肝臓がん手術後(治療後)の注意点

肝臓がんの手術後(治療後)

肝臓がんは再発する可能性が高いがんです。肝臓がんは手術後(治療後)、5年で約70〜80%の方が再発するといわれています。そのため手術後(治療後)にも、定期的な検査を受ける必要があります。退院後には下記のような定期検査が行われます。

  • 腫瘍マーカー検査
  • 超音波検査
  • CT検査

腫瘍マーカー検査では、がんができると特定の物質(腫瘍マーカー)が血液中に増加するため、腫瘍マーカーを測定することで再発の有無を調べます。超音波検査では、妊婦さんが胎児の様子をモニターで確認する検査と同じで、肝臓の状態をモニターで確認します。1cm以下の小さながんも発見できることがあります

CT検査では、身体を輪切りにした画像を撮影することができます。肝臓がんは全身に転移する可能性があるため、全身をくまなく検査します。

肝臓がんの再発

肝臓がんは手術後(治療後)、5年以内に約70〜80%が再発するといわれています。
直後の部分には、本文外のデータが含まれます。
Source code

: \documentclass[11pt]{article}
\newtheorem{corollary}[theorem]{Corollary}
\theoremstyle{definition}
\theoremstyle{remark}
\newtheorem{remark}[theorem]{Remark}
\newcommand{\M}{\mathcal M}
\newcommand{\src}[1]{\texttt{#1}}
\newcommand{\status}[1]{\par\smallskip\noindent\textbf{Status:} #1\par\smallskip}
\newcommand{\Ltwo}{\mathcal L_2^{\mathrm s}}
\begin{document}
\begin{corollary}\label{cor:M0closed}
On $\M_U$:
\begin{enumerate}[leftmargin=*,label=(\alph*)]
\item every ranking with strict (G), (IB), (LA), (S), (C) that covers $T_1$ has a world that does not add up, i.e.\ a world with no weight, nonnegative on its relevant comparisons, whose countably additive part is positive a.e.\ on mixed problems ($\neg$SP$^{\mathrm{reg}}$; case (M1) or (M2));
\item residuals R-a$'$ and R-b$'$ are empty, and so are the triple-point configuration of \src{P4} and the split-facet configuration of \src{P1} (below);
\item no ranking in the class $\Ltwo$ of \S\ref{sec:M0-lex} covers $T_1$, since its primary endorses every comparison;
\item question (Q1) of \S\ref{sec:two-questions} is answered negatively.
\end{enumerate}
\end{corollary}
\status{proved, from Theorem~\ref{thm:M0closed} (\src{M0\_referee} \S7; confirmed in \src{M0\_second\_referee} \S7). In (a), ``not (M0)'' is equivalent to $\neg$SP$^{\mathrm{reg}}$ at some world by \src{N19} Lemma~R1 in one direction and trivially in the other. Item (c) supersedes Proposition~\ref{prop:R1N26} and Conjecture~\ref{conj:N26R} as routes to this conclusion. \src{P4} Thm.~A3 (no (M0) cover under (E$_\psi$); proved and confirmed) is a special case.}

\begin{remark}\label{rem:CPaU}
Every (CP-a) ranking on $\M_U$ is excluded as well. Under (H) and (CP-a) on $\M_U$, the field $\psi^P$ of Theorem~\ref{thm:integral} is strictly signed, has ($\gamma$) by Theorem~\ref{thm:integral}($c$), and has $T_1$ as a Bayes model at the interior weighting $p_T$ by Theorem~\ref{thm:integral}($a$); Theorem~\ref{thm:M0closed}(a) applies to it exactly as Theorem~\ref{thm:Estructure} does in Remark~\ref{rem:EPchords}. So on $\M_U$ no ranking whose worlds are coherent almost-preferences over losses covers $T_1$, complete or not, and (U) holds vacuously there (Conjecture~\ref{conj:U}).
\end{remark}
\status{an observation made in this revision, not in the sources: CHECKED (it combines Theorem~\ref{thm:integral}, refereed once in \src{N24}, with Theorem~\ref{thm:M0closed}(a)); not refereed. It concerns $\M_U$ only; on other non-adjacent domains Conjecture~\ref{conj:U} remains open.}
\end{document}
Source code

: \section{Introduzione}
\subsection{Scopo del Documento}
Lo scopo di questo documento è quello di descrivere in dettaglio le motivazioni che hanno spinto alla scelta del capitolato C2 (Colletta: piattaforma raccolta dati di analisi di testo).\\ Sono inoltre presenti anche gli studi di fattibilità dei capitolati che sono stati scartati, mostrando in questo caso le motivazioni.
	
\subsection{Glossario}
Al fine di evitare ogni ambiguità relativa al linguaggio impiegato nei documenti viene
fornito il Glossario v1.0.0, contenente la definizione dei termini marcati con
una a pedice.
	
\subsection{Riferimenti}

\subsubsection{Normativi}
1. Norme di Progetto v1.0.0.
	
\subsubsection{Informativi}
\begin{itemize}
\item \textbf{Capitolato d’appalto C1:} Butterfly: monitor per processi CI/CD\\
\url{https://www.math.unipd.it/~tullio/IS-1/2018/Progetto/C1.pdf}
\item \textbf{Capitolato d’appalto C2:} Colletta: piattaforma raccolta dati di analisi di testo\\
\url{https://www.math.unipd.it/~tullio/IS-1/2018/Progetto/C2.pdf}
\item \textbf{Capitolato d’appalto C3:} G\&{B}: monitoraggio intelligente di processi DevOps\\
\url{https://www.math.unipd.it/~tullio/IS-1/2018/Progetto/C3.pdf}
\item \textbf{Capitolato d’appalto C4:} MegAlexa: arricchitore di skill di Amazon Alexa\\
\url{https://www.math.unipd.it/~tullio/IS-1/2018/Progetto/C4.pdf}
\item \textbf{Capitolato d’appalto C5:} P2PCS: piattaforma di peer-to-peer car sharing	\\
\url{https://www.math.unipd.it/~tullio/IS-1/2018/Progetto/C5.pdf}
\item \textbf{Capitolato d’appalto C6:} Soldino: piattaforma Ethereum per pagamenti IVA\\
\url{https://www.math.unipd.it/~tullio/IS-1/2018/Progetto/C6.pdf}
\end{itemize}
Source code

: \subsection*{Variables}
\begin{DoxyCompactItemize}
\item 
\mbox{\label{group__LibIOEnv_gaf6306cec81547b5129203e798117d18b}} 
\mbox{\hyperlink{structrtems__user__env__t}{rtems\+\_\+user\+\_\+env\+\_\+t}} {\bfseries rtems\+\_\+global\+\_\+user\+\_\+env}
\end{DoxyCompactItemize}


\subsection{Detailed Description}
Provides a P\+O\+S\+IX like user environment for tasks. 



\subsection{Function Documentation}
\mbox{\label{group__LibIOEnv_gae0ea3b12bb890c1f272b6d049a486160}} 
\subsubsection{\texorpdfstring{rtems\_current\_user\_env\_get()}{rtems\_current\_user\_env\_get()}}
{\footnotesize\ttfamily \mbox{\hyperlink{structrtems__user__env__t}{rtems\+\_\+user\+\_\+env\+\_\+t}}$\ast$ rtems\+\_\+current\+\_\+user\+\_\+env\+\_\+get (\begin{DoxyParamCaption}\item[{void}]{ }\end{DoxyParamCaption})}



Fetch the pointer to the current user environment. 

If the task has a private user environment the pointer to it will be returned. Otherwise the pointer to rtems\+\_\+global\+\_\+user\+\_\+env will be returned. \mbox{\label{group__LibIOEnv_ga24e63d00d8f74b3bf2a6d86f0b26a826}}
肝臓にできたがんを完全に切除したとしても、肝臓が肝炎の状態になり、肝硬変へと発展するケースが多いためです。

また肝臓には肝動脈や門脈と呼ばれる太い血管が通っているため、肝臓にできたがんが全身に転移し再発する場合もあります。再発部位の約90%が切除後残った肝臓で、そのほかに肺・骨・リンパ節などに再発します。

しかし肝臓がんは他のがんと異なり、再発したとしても再手術が可能ながんであり、再発したとしても適切な治療を受けることで治癒が望めるという特徴があります。

肝臓がんの再発予防

肝臓がんの手術を受けた患者さんは、退院後も喫煙と飲酒は厳禁です。また、肝炎ウイルスによる肝臓の炎症から肝臓がんに発展するケースも多いため、インターフェロンなどの抗ウイルス薬を処方し(C型肝炎については、インターフェロンを使わない飲み薬の治療法も出てきています)、肝炎ウイルスを抑制することで、肝臓がんの再発率を低下させることができます。

肝臓がん手術後の生活

肝臓がんの治療で手術(肝切除)をした場合、経過が順調であればおよそ2~3週間以内には退院することができます。
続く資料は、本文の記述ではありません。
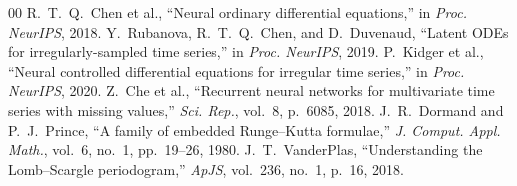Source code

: \documentclass[11pt]{article}
\begin{document}
\begin{thebibliography}{00}
 R.~T.~Q.~Chen et al., ``Neural ordinary differential equations,'' in \textit{Proc. NeurIPS}, 2018.
 Y.~Rubanova, R.~T.~Q.~Chen, and D.~Duvenaud, ``Latent ODEs for irregularly-sampled time series,'' in \textit{Proc. NeurIPS}, 2019.
 P.~Kidger et al., ``Neural controlled differential equations for irregular time series,'' in \textit{Proc. NeurIPS}, 2020.
 Z.~Che et al., ``Recurrent neural networks for multivariate time series with missing values,'' \textit{Sci. Rep.}, vol.~8, p.~6085, 2018.
 J.~R.~Dormand and P.~J.~Prince, ``A family of embedded Runge--Kutta formulae,'' \textit{J. Comput. Appl. Math.}, vol.~6, no.~1, pp.~19--26, 1980.
 J.~T.~VanderPlas, ``Understanding the Lomb--Scargle periodogram,'' \textit{ApJS}, vol.~236, no.~1, p.~16, 2018.
\end{thebibliography}
\end{document}
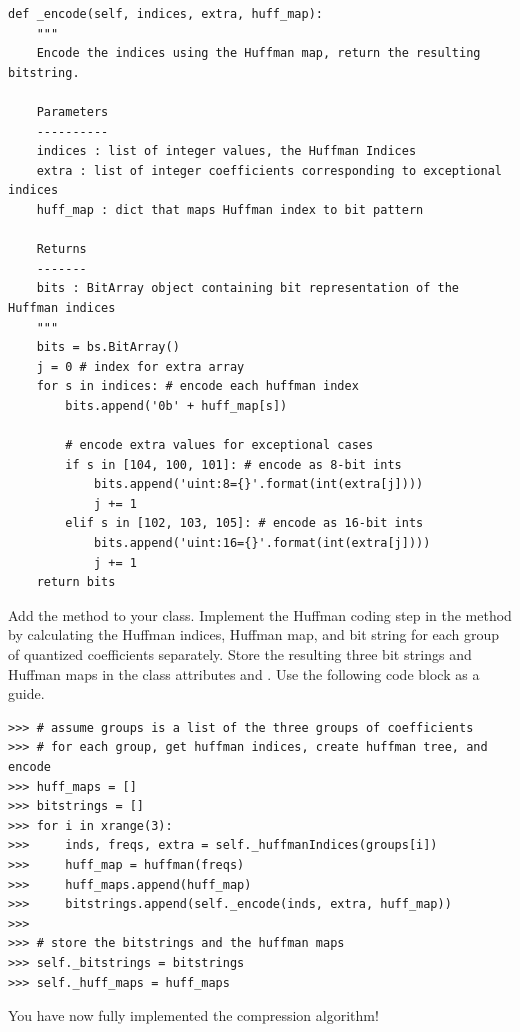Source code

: \begin{lstlisting}
def _encode(self, indices, extra, huff_map):
    """
    Encode the indices using the Huffman map, return the resulting bitstring.

    Parameters
    ----------
    indices : list of integer values, the Huffman Indices
    extra : list of integer coefficients corresponding to exceptional indices
    huff_map : dict that maps Huffman index to bit pattern

    Returns
    -------
    bits : BitArray object containing bit representation of the Huffman indices
    """
    bits = bs.BitArray()
    j = 0 # index for extra array
    for s in indices: # encode each huffman index
        bits.append('0b' + huff_map[s])

        # encode extra values for exceptional cases
        if s in [104, 100, 101]: # encode as 8-bit ints
            bits.append('uint:8={}'.format(int(extra[j])))
            j += 1
        elif s in [102, 103, 105]: # encode as 16-bit ints
            bits.append('uint:16={}'.format(int(extra[j])))
            j += 1
    return bits
\end{lstlisting}

\begin{problem}
Add the  method to your class.
Implement the Huffman coding step in the  method by calculating
the Huffman indices, Huffman map, and bit string for each group of quantized coefficients separately.
Store the resulting three bit strings and Huffman maps in the class attributes 
and .
Use the following code block as a guide.
\begin{lstlisting}
>>> # assume groups is a list of the three groups of coefficients
>>> # for each group, get huffman indices, create huffman tree, and encode
>>> huff_maps = []
>>> bitstrings = []
>>> for i in xrange(3):
>>>     inds, freqs, extra = self._huffmanIndices(groups[i])
>>>     huff_map = huffman(freqs)
>>>     huff_maps.append(huff_map)
>>>     bitstrings.append(self._encode(inds, extra, huff_map))
>>>
>>> # store the bitstrings and the huffman maps
>>> self._bitstrings = bitstrings
>>> self._huff_maps = huff_maps
\end{lstlisting}
You have now fully implemented the compression algorithm!
\end{problem}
胃や腸などの消化管と異なり食事の変化もなく、比較的すぐに日常生活に戻ることが可能です。ただし術後は傷口の問題があるので、1か月程度は激しい運動や重労働などを避ける必要があります。

肝臓がん手術の合併症や後遺症としては、胆汁漏(切除した部位から胆汁が漏れること)や、胸水(胸腔に水が溜まること)、腹水(腹腔に水が溜まること)などが代表的です。また肝臓は血管が多く通っている臓器であるため、術中の出血にも注意する必要があります。このような合併症がおこった際には、入院期間がやや長くなります。

多くは適切な処置さえすれば命に関わるものではありませんが、もともと肝機能が著しく低下していた場合は、肝不全となって重篤な症状につながることもあります。

このような問題がなければ、肝臓がんの手術後は無理をしない範囲で、普段通りの生活を送ることも可能です。アルコールの飲みすぎや喫煙は控え、医師の指示にしたがって定期的な検診を受けながら、規則正しい生活を心がけましょう。また少しでも体の異常を感じた場合は、念のため受診することが大切です。